2. Aluminium foil / kitchen foil

Best for: quick prototypes, classroom projects, temporary installs

Lower conductivity than copper but works well. Cannot be soldered — connect with crocodile clips or conductive tape.

3. Electric Paint

Best for: curved surfaces, organic shapes, painted artwork, fabric

Covered in detail in Starter article 7. Key points for electrodes: use multiple thick layers, and check resistance with a multimeter.

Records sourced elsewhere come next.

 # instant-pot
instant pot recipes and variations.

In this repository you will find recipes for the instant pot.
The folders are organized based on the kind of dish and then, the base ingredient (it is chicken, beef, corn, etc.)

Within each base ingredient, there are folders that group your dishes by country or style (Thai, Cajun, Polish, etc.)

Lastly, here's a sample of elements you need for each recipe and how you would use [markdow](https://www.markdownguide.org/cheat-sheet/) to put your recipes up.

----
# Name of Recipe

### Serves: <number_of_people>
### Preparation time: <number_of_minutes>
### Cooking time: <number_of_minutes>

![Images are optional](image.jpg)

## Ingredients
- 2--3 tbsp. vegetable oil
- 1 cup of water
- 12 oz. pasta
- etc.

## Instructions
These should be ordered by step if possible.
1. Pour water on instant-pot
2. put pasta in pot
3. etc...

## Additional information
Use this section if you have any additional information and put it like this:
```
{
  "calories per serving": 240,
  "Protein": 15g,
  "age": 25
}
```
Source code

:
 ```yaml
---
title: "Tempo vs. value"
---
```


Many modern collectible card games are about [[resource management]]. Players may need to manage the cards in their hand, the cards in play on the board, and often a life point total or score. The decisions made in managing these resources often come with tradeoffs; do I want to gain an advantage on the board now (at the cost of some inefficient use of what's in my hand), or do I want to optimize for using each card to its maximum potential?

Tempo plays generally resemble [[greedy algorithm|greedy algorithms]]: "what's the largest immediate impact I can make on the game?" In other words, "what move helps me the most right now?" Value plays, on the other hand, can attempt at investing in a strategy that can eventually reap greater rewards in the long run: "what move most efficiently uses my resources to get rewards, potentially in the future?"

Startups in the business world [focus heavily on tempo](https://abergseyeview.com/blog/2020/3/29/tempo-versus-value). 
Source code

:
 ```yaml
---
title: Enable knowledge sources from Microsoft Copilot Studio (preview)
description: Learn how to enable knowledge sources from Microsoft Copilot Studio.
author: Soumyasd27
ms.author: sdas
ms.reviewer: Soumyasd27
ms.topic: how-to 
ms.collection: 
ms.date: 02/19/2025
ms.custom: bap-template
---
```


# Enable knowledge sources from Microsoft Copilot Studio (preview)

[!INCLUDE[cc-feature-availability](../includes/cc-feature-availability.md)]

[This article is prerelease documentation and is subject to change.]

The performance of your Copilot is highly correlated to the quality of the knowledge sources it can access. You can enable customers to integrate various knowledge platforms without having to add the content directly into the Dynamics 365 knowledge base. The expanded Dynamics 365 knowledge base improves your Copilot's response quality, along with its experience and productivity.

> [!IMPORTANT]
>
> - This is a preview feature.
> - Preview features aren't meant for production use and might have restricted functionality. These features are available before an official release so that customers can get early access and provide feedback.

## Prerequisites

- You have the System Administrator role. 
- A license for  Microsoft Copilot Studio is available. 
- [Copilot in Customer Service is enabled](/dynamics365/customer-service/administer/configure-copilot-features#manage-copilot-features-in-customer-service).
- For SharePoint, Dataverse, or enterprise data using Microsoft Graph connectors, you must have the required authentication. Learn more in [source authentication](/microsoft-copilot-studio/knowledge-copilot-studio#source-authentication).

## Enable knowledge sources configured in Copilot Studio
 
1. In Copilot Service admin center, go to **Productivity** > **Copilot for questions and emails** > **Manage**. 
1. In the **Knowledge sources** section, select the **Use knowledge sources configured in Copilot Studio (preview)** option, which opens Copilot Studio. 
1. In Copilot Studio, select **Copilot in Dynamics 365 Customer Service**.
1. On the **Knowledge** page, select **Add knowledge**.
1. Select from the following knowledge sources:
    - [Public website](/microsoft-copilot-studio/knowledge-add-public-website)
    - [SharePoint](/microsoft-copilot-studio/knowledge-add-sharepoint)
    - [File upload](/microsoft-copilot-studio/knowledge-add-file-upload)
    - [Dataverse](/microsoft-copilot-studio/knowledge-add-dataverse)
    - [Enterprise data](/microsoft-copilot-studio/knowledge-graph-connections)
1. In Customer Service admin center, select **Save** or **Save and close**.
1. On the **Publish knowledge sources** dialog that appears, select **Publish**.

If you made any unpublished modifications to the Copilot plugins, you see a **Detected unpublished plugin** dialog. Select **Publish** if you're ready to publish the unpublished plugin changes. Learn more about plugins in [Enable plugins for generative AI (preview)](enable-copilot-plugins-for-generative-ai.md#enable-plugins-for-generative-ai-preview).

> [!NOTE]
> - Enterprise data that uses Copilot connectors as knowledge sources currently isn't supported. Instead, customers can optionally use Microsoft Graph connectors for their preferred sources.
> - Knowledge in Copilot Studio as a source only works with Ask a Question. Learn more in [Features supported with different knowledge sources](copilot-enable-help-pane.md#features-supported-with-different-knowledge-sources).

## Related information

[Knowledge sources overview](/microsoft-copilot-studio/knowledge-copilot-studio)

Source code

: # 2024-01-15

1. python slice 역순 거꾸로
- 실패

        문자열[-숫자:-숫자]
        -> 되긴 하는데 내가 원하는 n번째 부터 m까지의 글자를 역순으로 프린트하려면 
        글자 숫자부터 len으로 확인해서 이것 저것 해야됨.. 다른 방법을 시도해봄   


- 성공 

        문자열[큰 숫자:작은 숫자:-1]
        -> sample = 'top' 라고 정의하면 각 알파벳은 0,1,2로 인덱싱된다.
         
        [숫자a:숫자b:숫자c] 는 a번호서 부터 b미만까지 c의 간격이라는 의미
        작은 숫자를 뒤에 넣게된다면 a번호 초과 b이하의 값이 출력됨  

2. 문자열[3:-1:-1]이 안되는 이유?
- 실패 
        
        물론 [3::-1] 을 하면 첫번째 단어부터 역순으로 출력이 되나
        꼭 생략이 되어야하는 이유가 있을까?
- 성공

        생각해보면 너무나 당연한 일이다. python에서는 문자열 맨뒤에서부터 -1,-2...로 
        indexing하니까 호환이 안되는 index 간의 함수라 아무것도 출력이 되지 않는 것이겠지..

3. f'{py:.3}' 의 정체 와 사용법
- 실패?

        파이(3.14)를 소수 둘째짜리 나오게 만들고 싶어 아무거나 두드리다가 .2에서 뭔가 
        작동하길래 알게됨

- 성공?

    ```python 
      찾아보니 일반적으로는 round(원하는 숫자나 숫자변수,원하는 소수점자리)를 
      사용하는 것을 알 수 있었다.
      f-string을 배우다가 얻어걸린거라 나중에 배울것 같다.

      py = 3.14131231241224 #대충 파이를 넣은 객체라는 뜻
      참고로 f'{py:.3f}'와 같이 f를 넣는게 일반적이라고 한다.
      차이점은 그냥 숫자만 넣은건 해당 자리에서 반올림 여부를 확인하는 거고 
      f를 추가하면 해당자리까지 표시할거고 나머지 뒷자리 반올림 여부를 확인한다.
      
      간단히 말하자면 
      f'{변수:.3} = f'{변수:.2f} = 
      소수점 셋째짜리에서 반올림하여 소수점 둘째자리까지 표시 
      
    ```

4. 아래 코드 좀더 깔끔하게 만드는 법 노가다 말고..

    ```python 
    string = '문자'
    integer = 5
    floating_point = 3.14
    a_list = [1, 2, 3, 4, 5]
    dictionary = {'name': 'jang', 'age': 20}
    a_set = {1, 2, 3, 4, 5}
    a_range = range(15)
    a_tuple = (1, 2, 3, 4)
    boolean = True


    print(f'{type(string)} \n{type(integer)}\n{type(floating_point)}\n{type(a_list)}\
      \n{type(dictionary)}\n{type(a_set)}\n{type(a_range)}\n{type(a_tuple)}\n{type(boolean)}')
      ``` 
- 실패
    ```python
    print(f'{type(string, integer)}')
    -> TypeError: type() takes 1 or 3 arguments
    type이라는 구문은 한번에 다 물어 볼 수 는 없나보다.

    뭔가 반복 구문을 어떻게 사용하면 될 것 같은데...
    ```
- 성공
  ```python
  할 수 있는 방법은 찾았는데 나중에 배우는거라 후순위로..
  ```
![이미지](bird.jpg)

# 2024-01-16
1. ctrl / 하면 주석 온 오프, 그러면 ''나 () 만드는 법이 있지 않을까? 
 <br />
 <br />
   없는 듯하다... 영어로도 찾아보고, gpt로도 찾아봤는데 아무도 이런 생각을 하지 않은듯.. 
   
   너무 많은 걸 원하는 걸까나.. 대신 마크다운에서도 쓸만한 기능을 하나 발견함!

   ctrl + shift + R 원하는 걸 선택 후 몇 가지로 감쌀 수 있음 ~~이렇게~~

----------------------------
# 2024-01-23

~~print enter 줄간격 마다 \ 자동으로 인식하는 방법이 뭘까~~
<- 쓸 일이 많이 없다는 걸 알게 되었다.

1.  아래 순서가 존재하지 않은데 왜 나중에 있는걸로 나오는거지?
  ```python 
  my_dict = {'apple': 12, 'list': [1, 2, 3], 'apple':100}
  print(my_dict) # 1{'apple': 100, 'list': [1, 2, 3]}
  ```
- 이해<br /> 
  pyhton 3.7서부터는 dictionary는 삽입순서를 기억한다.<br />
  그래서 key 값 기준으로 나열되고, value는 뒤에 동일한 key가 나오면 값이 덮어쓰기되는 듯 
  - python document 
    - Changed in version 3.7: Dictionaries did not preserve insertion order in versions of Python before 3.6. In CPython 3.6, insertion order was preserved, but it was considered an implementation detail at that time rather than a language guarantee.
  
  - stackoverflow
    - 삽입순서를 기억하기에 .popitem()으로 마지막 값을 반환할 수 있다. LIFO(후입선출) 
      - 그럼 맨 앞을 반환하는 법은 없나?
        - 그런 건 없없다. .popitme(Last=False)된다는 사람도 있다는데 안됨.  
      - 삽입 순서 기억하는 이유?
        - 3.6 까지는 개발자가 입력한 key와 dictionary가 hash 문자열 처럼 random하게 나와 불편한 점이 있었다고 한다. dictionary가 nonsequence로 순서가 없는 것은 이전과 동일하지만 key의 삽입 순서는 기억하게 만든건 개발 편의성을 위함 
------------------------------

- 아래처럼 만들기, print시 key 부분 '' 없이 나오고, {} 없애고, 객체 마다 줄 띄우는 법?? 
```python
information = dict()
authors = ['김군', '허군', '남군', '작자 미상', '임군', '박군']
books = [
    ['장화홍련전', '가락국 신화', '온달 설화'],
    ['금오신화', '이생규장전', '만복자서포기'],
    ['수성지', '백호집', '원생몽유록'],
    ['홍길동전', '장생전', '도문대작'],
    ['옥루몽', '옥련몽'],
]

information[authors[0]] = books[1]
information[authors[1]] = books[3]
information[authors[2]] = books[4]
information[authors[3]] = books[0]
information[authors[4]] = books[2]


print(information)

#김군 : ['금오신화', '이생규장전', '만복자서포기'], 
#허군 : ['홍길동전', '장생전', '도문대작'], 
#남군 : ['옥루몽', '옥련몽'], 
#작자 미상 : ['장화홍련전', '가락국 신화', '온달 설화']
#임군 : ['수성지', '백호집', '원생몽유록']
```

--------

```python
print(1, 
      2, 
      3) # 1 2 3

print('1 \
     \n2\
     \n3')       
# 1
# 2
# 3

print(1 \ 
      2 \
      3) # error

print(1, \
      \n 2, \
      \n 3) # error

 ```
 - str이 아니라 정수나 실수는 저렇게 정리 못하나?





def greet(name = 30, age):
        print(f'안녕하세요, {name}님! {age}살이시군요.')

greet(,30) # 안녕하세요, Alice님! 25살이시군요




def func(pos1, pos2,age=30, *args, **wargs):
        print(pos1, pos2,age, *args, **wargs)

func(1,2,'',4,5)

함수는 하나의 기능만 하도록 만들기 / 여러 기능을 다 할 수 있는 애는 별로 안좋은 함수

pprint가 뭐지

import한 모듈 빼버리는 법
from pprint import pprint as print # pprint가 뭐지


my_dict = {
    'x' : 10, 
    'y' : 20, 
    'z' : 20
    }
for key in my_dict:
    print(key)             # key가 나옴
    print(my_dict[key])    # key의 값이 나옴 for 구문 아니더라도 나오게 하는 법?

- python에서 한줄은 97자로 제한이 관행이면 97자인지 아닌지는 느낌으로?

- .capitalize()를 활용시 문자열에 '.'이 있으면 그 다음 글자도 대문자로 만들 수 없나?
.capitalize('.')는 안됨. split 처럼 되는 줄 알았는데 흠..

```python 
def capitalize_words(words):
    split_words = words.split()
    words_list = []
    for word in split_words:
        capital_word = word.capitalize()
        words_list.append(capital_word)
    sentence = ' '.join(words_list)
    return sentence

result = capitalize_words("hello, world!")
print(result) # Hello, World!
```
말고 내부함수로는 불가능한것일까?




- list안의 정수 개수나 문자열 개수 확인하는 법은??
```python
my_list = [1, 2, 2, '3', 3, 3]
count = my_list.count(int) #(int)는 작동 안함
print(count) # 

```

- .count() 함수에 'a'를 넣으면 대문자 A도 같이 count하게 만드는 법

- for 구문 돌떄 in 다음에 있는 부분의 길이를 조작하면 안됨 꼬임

4. Conductive fabric and e-textiles

Best for: wearables, soft interfaces, fabric art

Options:

  • Shieldex Carbonflexx — lightweight, washable, solderable
  • LessEMF silver-coated nylon — very low resistance, less washable
  • Plug and Wear conductive fabric — easy to sew, designed for e-textiles

Attach to Touch Board pads with crocodile clips or sew a conductive thread connection. The fabric itself is the electrode — no paint needed.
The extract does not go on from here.